WHAT NEEDS TO BE DONE = Reproduce every line below exactly as written; do not include the images.
RECORDS SHOWN: Begin
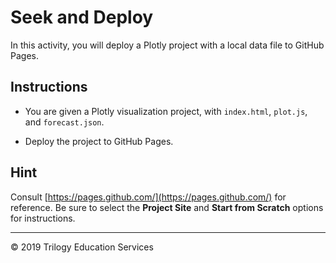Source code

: # Seek and Deploy

In this activity, you will deploy a Plotly project with a local data file to GitHub Pages.

## Instructions

* You are given a Plotly visualization project, with `index.html`, `plot.js`, and `forecast.json`.

* Deploy the project to GitHub Pages.

## Hint

Consult [https://pages.github.com/](https://pages.github.com/) for reference. Be sure to select the **Project Site** and **Start from Scratch** options for instructions.

- - -
© 2019 Trilogy Education Services
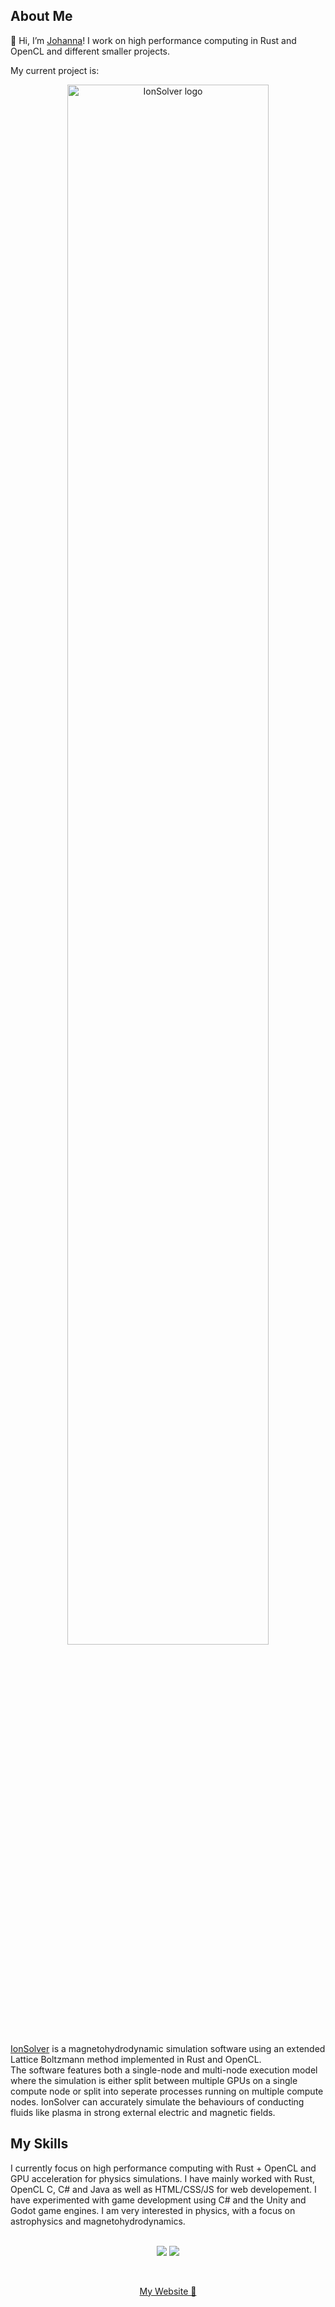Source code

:## About Me

👋 Hi, I’m <a href="https://violetspace.github.io/" >Johanna</a>! I work on high performance computing in Rust and OpenCL and different smaller projects.<br>

My current project is: 

<p align="center">
  <a href="https://github.com/VioletSpace/IonSolver">
    <!--<img src="https://github.com/PipInSpace/IonSolver/raw/main/icons/LogoIonSolver.png?raw=true" width="80%"/>-->
    <!--![CardClearDark](https://github.com/PipInSpace/PipInSpace/assets/79136709/9d6f3849-6caa-4419-b5c9-dc44affa8178)-->
    <!--![CardClearLight](https://github.com/PipInSpace/PipInSpace/assets/79136709/228f0279-a389-42de-a62d-15177ee31db7)-->
    <picture>
      <source media="(prefers-color-scheme: dark)" srcset="https://github.com/VioletSpace/VioletSpace/assets/79136709/9d6f3849-6caa-4419-b5c9-dc44affa8178">
      <img alt="IonSolver logo" width="80%" src="https://github.com/VioletSpace/VioletSpace/assets/79136709/228f0279-a389-42de-a62d-15177ee31db7">
    </picture>
  </a>
</p>

<a href="https://github.com/VioletSpace/IonSolver">IonSolver</a> is a magnetohydrodynamic simulation software using an extended Lattice Boltzmann method
implemented in Rust and OpenCL. <br>
The software features both a single-node and multi-node execution model where the simulation is either split between
multiple GPUs on a single compute node or split into seperate processes running on multiple compute nodes. IonSolver can accurately simulate the behaviours of 
conducting fluids like plasma in strong external electric and magnetic fields.<br>

## My Skills
<!--<p align="center">
  <a href="https://skillicons.dev">
    <img src="https://skillicons.dev/icons?i=rust,cs,godot,java,html,css,js&icon_color=b32835" />
  </a>
</p>-->

I currently focus on high performance computing with Rust + OpenCL and GPU acceleration for physics simulations.
I have mainly worked with Rust, OpenCL C, C# and Java as well as HTML/CSS/JS for web developement. I have experimented with game development using C# and the Unity and Godot game engines.
I am very interested in physics, with a focus on astrophysics and magnetohydrodynamics.<br>
<br>

<p align="center">
  <img margin="auto" src="https://github-readme-stats.vercel.app/api?username=violetspace&show_icons=true&theme=material-palenight" />
  <img src="https://github-readme-stats.vercel.app/api/top-langs/?username=violetspace&show_icons=true&theme=material-palenight"/>
</p>
<br>
<p align="center">
  <a href="https://violetspace.github.io/">My Website 💜</a>
</p>
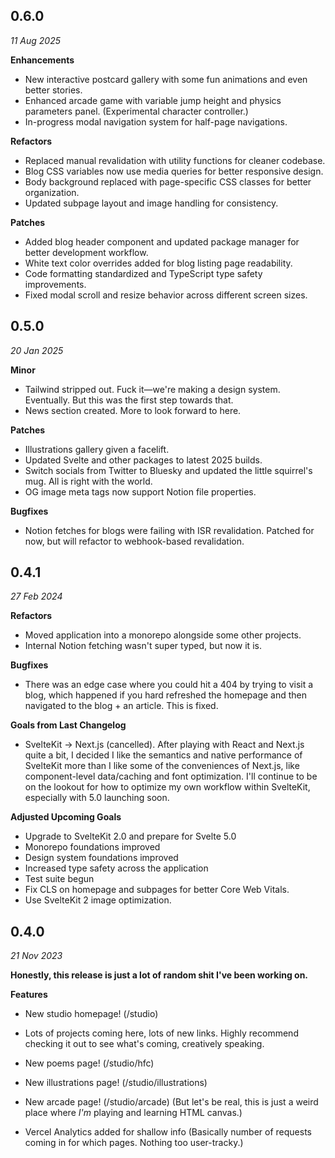 ## 0.6.0
_11 Aug 2025_

**Enhancements**
- New interactive postcard gallery with some fun animations and even better stories.
- Enhanced arcade game with variable jump height and physics parameters panel. (Experimental character controller.)
- In-progress modal navigation system for half-page navigations.

**Refactors**
- Replaced manual revalidation with utility functions for cleaner codebase.
- Blog CSS variables now use media queries for better responsive design.
- Body background replaced with page-specific CSS classes for better organization.
- Updated subpage layout and image handling for consistency.

**Patches**
- Added blog header component and updated package manager for better development workflow.
- White text color overrides added for blog listing page readability.
- Code formatting standardized and TypeScript type safety improvements.
- Fixed modal scroll and resize behavior across different screen sizes.

## 0.5.0
_20 Jan 2025_

**Minor**
- Tailwind stripped out. Fuck it—we're making a design system. Eventually. But this was the first step towards that.
- News section created. More to look forward to here.

**Patches**
- Illustrations gallery given a facelift.
- Updated Svelte and other packages to latest 2025 builds.
- Switch socials from Twitter to Bluesky and updated the little squirrel's mug. All is right with the world.
- OG image meta tags now support Notion file properties.

**Bugfixes**
- Notion fetches for blogs were failing with ISR revalidation. Patched for now, but will refactor to webhook-based revalidation.

## 0.4.1
_27 Feb 2024_

**Refactors**
- Moved application into a monorepo alongside some other projects.
- Internal Notion fetching wasn't super typed, but now it is.

**Bugfixes**
- There was an edge case where you could hit a 404 by trying to visit a blog, which happened if you hard refreshed the homepage and then navigated to the blog + an article. This is fixed.

**Goals from Last Changelog**
- SvelteKit -> Next.js (cancelled). After playing with React and Next.js quite a bit, I decided I like the semantics and native performance of SvelteKit more than I like some of the conveniences of Next.js, like component-level data/caching and font optimization. I'll continue to be on the lookout for how to optimize my own workflow within SvelteKit, especially with 5.0 launching soon.

**Adjusted Upcoming Goals**
- Upgrade to SvelteKit 2.0 and prepare for Svelte 5.0
- Monorepo foundations improved
- Design system foundations improved
- Increased type safety across the application
- Test suite begun
- Fix CLS on homepage and subpages for better Core Web Vitals.
- Use SvelteKit 2 image optimization.

## 0.4.0
_21 Nov 2023_

**Honestly, this release is just a lot of random shit I've been working on.**

**Features**
- New studio homepage! (/studio)
  
- Lots of projects coming here, lots of new links. Highly recommend checking it out to see what's coming, creatively speaking.
- New poems page! (/studio/hfc)
- New illustrations page! (/studio/illustrations)
- New arcade page! (/studio/arcade) (But let's be real, this is just a weird place where _I'm_ playing and learning HTML canvas.)
- Vercel Analytics added for shallow info (Basically number of requests coming in for which pages. Nothing too user-tracky.)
RECORDS SHOWN: End
SOLUTION FOR THIS TASK =
Source code

: # Seek and Deploy

In this activity, you will deploy a Plotly project with a local data file to GitHub Pages.

## Instructions

* You are given a Plotly visualization project, with `index.html`, `plot.js`, and `forecast.json`.

* Deploy the project to GitHub Pages.

## Hint

Consult [https://pages.github.com/](https://pages.github.com/) for reference. Be sure to select the **Project Site** and **Start from Scratch** options for instructions.

- - -
© 2019 Trilogy Education Services
Source code

:## About Me

👋 Hi, I’m <a href="https://violetspace.github.io/" >Johanna</a>! I work on high performance computing in Rust and OpenCL and different smaller projects.<br>

My current project is: 

<p align="center">
  <a href="https://github.com/VioletSpace/IonSolver">
    <!--<img src="https://github.com/PipInSpace/IonSolver/raw/main/icons/LogoIonSolver.png?raw=true" width="80%"/>-->
    <!--![CardClearDark](https://github.com/PipInSpace/PipInSpace/assets/79136709/9d6f3849-6caa-4419-b5c9-dc44affa8178)-->
    <!--![CardClearLight](https://github.com/PipInSpace/PipInSpace/assets/79136709/228f0279-a389-42de-a62d-15177ee31db7)-->
    <picture>
      <source media="(prefers-color-scheme: dark)" srcset="https://github.com/VioletSpace/VioletSpace/assets/79136709/9d6f3849-6caa-4419-b5c9-dc44affa8178">
      <img alt="IonSolver logo" width="80%" src="https://github.com/VioletSpace/VioletSpace/assets/79136709/228f0279-a389-42de-a62d-15177ee31db7">
    </picture>
  </a>
</p>

<a href="https://github.com/VioletSpace/IonSolver">IonSolver</a> is a magnetohydrodynamic simulation software using an extended Lattice Boltzmann method
implemented in Rust and OpenCL. <br>
The software features both a single-node and multi-node execution model where the simulation is either split between
multiple GPUs on a single compute node or split into seperate processes running on multiple compute nodes. IonSolver can accurately simulate the behaviours of 
conducting fluids like plasma in strong external electric and magnetic fields.<br>

## My Skills
<!--<p align="center">
  <a href="https://skillicons.dev">
    <img src="https://skillicons.dev/icons?i=rust,cs,godot,java,html,css,js&icon_color=b32835" />
  </a>
</p>-->

I currently focus on high performance computing with Rust + OpenCL and GPU acceleration for physics simulations.
I have mainly worked with Rust, OpenCL C, C# and Java as well as HTML/CSS/JS for web developement. I have experimented with game development using C# and the Unity and Godot game engines.
I am very interested in physics, with a focus on astrophysics and magnetohydrodynamics.<br>
<br>

<p align="center">
  <img margin="auto" src="https://github-readme-stats.vercel.app/api?username=violetspace&show_icons=true&theme=material-palenight" />
  <img src="https://github-readme-stats.vercel.app/api/top-langs/?username=violetspace&show_icons=true&theme=material-palenight"/>
</p>
<br>
<p align="center">
  <a href="https://violetspace.github.io/">My Website 💜</a>
</p>
 ## 0.6.0
_11 Aug 2025_

**Enhancements**
- New interactive postcard gallery with some fun animations and even better stories.
- Enhanced arcade game with variable jump height and physics parameters panel. (Experimental character controller.)
- In-progress modal navigation system for half-page navigations.

**Refactors**
- Replaced manual revalidation with utility functions for cleaner codebase.
- Blog CSS variables now use media queries for better responsive design.
- Body background replaced with page-specific CSS classes for better organization.
- Updated subpage layout and image handling for consistency.

**Patches**
- Added blog header component and updated package manager for better development workflow.
- White text color overrides added for blog listing page readability.
- Code formatting standardized and TypeScript type safety improvements.
- Fixed modal scroll and resize behavior across different screen sizes.

## 0.5.0
_20 Jan 2025_

**Minor**
- Tailwind stripped out. Fuck it—we're making a design system. Eventually. But this was the first step towards that.
- News section created. More to look forward to here.

**Patches**
- Illustrations gallery given a facelift.
- Updated Svelte and other packages to latest 2025 builds.
- Switch socials from Twitter to Bluesky and updated the little squirrel's mug. All is right with the world.
- OG image meta tags now support Notion file properties.

**Bugfixes**
- Notion fetches for blogs were failing with ISR revalidation. Patched for now, but will refactor to webhook-based revalidation.

## 0.4.1
_27 Feb 2024_

**Refactors**
- Moved application into a monorepo alongside some other projects.
- Internal Notion fetching wasn't super typed, but now it is.

**Bugfixes**
- There was an edge case where you could hit a 404 by trying to visit a blog, which happened if you hard refreshed the homepage and then navigated to the blog + an article. This is fixed.

**Goals from Last Changelog**
- SvelteKit -> Next.js (cancelled). After playing with React and Next.js quite a bit, I decided I like the semantics and native performance of SvelteKit more than I like some of the conveniences of Next.js, like component-level data/caching and font optimization. I'll continue to be on the lookout for how to optimize my own workflow within SvelteKit, especially with 5.0 launching soon.

**Adjusted Upcoming Goals**
- Upgrade to SvelteKit 2.0 and prepare for Svelte 5.0
- Monorepo foundations improved
- Design system foundations improved
- Increased type safety across the application
- Test suite begun
- Fix CLS on homepage and subpages for better Core Web Vitals.
- Use SvelteKit 2 image optimization.

## 0.4.0
_21 Nov 2023_

**Honestly, this release is just a lot of random shit I've been working on.**

**Features**
- New studio homepage! (/studio)
  
- Lots of projects coming here, lots of new links. Highly recommend checking it out to see what's coming, creatively speaking.
- New poems page! (/studio/hfc)
- New illustrations page! (/studio/illustrations)
- New arcade page! (/studio/arcade) (But let's be real, this is just a weird place where _I'm_ playing and learning HTML canvas.)
- Vercel Analytics added for shallow info (Basically number of requests coming in for which pages. Nothing too user-tracky.)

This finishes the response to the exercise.